Ausserdem wurde das Folgende Ereignis beschrieben:

Ein früherer Mitbewohner Motassadeqs berichtete von einem Gespräch, das er damals auf dem Korridor des Hamburger Studentenwohnheims belauscht haben will. Motassadeq habe damals gesagt: "Sie werden wieder etwas Großes machen. Die Juden werden brennen, und wir werden auf ihren Gräbern tanzen."
Ein weiterer Zeuge, der eine Zeitlang offenbar Leibwächter von Bin Ladin in Afghanistan gewesen war und gegenwärtig in Deutschland in Haft sitzt, berichtete, daß Motassadeq in Afghanistan in einem Ausbildungslager von Al Qaida gewesen und dort auch mit Bin Ladin zusammengetroffen sei - wenn auch nur bei einem Vortrag in einem größeren Personenkreis.
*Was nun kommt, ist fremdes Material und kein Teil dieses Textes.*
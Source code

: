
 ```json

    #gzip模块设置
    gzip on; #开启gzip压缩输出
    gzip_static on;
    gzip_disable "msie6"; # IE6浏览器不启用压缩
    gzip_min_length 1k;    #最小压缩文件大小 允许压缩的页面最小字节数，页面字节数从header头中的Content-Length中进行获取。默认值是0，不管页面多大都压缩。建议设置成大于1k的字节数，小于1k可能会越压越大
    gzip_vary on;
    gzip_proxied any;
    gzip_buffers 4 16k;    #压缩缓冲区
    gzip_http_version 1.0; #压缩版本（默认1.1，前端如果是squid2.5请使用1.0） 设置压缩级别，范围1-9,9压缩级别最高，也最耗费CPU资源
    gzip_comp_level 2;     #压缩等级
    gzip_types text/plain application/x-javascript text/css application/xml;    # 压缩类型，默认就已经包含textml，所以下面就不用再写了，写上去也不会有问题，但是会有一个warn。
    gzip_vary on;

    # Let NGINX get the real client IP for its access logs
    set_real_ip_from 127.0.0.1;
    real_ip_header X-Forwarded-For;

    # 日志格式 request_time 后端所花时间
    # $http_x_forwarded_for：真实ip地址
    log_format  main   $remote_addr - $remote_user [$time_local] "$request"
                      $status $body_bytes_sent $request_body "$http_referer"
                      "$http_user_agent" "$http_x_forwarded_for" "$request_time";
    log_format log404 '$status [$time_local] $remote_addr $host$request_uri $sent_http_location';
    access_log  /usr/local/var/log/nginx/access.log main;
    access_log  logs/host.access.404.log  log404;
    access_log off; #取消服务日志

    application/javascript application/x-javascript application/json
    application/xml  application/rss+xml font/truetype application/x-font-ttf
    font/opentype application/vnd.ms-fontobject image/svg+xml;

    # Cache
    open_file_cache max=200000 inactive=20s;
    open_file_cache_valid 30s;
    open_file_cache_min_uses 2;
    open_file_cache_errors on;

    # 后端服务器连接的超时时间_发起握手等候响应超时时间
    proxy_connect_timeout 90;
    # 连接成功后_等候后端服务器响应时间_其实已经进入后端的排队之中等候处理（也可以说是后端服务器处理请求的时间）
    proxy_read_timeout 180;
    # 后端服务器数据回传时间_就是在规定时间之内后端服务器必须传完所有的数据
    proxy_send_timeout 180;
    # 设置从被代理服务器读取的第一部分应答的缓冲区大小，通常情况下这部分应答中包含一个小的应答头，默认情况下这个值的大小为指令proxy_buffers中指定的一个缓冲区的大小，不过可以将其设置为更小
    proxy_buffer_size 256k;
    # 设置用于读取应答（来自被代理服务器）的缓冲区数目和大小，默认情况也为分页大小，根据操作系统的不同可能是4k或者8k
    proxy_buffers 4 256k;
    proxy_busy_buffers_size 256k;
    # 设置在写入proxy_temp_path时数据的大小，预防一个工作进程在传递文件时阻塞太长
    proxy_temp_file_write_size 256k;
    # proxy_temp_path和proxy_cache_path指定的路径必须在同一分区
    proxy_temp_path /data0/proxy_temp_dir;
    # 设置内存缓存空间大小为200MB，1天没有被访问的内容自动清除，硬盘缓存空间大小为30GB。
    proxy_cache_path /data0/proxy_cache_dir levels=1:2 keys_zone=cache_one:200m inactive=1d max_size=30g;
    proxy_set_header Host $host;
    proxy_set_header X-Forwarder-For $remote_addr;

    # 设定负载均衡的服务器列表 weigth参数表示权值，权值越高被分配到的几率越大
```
Es wurde darüber hinaus deutlich, dass Motassadeq sich in Afghanistan von Al-Qaeda zum Jihad hat ausbilden lassen.

Im Jahr 2000 hat er sich in einem Al-Qaida-Ausbildungslager in Afghanistan aufgehalten, wie er selbst in der Verhandlung bestätigte.

Man scheint es hierzulande ganz offensichtlich eilig zu haben, den Gehilfen der 9/11-Terroristen auf freien Fuß zu bekommen. Zunächst wird er zu 15 Jahren verurteilt, dann zu sieben und nun wird er freigelassen. Es ist zu hoffen, dass der US-Geheimdienst ein Auge auf die Sache wirft.